Task directions:
Give the number of lines in the data below that contain "First", with no other words.

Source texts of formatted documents
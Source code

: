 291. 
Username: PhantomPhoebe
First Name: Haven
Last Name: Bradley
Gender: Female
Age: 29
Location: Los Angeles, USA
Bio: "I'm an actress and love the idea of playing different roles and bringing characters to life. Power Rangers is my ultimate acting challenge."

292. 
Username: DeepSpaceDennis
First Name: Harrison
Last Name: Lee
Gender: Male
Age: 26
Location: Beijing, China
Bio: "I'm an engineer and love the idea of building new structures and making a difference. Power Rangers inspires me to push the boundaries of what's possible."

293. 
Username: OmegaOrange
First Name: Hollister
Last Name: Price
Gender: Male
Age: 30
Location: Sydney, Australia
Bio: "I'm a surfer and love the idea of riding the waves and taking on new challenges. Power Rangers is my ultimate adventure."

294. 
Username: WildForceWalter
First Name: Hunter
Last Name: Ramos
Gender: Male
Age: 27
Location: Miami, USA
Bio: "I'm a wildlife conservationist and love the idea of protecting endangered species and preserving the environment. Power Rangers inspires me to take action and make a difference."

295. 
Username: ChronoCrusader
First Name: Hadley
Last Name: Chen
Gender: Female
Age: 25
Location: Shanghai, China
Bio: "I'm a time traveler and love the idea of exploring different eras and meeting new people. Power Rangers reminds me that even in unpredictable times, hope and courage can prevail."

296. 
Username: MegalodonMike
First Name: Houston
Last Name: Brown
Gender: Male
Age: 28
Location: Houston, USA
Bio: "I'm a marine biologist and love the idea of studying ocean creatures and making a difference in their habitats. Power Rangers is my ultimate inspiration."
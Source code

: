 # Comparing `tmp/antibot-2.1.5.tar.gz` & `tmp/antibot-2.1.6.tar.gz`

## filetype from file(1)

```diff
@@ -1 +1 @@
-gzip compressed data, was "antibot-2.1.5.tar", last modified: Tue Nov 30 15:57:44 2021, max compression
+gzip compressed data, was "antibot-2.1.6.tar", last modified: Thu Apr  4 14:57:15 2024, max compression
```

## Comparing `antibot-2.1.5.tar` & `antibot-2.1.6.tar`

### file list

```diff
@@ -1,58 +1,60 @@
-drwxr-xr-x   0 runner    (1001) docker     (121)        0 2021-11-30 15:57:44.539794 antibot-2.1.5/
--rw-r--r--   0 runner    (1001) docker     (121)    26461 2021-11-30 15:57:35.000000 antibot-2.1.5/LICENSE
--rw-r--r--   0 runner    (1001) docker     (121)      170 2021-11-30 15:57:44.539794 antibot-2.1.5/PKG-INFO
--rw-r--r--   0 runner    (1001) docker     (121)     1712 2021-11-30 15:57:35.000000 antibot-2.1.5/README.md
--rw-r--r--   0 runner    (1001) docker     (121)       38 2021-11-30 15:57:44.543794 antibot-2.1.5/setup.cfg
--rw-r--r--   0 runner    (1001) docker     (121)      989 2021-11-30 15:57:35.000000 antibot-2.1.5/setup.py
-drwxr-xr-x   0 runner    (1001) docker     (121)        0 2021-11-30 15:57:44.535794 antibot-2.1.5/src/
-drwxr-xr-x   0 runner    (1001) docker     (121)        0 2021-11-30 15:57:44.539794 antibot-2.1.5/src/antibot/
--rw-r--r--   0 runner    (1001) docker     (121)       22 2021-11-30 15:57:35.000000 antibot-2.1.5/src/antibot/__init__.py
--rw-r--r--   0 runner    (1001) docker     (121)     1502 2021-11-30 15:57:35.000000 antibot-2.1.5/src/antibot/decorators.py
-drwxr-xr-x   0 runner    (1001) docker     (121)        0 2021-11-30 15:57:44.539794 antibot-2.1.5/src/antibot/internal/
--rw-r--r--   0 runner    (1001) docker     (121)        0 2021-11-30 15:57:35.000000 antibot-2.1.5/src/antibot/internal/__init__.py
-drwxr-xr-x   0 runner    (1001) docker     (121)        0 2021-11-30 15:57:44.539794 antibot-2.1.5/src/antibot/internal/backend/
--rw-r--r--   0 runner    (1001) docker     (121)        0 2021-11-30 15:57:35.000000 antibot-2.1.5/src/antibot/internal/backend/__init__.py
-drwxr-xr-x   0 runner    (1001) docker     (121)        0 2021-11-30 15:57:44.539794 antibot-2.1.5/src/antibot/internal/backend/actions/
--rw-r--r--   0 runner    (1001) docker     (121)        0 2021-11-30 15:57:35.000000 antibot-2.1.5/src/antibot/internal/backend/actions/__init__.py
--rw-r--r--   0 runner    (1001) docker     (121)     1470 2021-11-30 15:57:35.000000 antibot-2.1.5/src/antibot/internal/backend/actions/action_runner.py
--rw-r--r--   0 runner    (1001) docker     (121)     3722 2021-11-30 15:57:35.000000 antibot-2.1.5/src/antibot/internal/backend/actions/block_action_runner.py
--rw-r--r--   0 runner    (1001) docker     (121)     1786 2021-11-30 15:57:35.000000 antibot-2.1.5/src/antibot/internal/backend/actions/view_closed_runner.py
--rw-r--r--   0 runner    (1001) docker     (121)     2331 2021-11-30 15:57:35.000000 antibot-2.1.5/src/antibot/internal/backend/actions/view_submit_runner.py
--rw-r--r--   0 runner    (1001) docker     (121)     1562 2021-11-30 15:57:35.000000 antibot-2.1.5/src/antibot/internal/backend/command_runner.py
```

Answer section:
6